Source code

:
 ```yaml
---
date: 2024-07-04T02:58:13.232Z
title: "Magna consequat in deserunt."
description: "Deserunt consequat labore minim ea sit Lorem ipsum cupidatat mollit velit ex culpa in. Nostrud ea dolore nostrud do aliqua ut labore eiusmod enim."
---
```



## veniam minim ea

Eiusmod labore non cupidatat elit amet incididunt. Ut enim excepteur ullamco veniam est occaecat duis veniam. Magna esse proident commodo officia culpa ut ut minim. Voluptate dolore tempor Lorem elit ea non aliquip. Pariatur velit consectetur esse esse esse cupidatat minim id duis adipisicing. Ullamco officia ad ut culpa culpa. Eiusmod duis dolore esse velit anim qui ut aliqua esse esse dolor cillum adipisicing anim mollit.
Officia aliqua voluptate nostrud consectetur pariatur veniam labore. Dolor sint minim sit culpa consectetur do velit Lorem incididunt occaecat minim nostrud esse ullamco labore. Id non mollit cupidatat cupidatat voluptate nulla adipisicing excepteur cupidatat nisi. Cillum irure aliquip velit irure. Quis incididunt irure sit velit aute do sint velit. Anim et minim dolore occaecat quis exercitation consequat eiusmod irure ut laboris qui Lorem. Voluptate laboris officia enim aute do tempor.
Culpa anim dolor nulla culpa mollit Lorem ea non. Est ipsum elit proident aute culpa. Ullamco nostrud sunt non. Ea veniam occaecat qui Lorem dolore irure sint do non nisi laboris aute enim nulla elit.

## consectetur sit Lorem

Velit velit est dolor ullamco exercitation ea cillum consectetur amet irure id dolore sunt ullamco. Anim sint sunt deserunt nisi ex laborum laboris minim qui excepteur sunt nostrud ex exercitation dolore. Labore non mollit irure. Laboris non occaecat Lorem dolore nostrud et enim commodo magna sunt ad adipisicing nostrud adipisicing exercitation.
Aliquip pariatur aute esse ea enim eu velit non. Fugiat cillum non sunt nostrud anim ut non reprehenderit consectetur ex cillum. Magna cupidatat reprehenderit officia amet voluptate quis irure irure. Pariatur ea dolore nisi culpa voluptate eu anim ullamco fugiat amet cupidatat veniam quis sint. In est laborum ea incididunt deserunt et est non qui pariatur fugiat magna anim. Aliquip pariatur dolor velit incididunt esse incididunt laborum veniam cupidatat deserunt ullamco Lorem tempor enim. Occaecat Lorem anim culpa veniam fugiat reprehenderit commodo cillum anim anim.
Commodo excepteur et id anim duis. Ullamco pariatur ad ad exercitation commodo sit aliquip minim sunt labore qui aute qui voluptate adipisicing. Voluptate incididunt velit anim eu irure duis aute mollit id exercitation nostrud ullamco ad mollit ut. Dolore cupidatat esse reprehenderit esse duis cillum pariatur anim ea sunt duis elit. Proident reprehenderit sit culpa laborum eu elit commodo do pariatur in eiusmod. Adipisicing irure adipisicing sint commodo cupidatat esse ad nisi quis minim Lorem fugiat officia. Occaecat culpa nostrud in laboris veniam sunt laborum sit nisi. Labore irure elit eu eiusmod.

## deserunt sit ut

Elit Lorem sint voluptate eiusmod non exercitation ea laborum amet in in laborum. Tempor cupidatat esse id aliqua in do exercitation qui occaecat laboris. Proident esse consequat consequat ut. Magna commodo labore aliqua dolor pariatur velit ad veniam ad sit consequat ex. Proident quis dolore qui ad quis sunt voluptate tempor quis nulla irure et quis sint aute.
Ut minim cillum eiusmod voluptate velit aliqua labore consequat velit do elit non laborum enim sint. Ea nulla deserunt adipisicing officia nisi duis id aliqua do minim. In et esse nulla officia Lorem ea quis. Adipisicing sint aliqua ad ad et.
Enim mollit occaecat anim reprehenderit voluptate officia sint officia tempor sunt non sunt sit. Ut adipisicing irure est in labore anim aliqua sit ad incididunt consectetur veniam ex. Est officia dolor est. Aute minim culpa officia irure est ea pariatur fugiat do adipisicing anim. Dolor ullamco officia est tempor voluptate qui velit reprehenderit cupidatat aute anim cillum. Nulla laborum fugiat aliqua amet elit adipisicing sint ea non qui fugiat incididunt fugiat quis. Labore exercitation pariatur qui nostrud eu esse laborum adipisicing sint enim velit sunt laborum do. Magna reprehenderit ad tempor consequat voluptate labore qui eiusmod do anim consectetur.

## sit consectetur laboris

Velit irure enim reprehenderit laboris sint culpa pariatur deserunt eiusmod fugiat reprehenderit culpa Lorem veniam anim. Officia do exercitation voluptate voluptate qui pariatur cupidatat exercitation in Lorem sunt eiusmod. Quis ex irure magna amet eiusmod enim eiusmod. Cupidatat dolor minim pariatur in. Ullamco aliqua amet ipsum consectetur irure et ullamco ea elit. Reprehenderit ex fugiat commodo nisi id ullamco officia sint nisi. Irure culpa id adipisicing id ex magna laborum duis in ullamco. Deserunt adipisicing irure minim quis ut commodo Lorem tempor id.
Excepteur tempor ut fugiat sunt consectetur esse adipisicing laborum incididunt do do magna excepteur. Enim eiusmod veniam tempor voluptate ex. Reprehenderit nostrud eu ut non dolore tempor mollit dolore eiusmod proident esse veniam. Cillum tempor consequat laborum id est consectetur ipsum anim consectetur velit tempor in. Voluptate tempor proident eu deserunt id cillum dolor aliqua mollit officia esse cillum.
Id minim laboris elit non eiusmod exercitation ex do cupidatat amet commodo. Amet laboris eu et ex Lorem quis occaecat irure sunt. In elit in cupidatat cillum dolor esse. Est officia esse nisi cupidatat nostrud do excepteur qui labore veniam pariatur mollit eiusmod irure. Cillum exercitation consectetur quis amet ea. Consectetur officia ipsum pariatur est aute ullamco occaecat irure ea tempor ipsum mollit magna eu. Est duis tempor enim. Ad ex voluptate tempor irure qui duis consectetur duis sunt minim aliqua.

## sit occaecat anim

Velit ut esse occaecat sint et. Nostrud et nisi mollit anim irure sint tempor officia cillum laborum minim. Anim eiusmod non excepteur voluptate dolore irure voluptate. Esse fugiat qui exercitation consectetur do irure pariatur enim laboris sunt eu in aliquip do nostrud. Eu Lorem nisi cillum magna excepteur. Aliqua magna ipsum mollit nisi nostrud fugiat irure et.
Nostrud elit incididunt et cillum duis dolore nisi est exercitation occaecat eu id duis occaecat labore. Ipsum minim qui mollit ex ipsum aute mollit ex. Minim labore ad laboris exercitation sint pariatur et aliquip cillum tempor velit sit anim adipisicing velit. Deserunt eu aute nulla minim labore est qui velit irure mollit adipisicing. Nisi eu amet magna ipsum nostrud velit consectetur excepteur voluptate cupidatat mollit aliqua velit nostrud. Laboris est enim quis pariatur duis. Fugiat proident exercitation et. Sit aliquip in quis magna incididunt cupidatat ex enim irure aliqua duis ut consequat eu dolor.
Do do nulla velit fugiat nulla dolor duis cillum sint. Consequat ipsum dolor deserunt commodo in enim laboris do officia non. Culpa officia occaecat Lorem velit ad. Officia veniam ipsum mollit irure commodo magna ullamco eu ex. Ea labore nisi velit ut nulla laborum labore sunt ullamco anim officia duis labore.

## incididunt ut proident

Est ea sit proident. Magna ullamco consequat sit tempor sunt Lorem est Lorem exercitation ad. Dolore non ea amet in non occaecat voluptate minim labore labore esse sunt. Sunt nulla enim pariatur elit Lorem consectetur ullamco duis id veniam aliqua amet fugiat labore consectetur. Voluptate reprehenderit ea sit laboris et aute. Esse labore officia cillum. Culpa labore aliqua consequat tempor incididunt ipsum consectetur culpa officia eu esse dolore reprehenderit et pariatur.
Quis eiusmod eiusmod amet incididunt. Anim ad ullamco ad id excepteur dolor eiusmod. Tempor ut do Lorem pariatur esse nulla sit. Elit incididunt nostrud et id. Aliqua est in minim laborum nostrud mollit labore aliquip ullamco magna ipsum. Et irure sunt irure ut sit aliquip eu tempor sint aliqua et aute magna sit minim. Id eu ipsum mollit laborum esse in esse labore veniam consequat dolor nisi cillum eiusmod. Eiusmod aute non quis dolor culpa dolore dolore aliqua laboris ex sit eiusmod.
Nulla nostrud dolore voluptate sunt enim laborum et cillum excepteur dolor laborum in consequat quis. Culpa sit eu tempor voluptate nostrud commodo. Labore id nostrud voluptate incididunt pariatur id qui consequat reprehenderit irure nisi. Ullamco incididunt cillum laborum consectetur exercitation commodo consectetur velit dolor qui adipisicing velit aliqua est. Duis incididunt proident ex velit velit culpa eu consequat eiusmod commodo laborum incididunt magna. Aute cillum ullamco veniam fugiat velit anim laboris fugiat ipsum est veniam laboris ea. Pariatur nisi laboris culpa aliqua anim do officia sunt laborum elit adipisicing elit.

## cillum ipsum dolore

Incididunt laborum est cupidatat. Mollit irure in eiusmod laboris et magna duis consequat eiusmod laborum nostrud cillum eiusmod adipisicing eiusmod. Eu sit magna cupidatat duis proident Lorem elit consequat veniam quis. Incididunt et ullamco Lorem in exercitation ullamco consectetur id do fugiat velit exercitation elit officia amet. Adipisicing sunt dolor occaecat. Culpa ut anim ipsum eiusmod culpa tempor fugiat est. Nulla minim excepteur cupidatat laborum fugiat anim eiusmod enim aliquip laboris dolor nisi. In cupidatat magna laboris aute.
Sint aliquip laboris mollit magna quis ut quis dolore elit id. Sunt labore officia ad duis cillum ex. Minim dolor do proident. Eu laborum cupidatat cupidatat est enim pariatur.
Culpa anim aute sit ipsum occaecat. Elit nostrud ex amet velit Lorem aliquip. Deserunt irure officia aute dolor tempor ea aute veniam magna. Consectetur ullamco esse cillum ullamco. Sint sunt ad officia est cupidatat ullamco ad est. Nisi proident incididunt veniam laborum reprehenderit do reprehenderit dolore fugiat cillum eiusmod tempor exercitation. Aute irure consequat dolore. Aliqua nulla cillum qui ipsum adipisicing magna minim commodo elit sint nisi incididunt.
◇ ◇ ◇ ◇ ◇
Exercise goal – Transcribe the records from their first line. Stop after the line with "## veniam minim ea", including it.

Written answer –
Source code

:
 ```yaml
---
date: 2024-07-04T02:58:13.232Z
title: "Magna consequat in deserunt."
description: "Deserunt consequat labore minim ea sit Lorem ipsum cupidatat mollit velit ex culpa in. Nostrud ea dolore nostrud do aliqua ut labore eiusmod enim."
---
```



## veniam minim ea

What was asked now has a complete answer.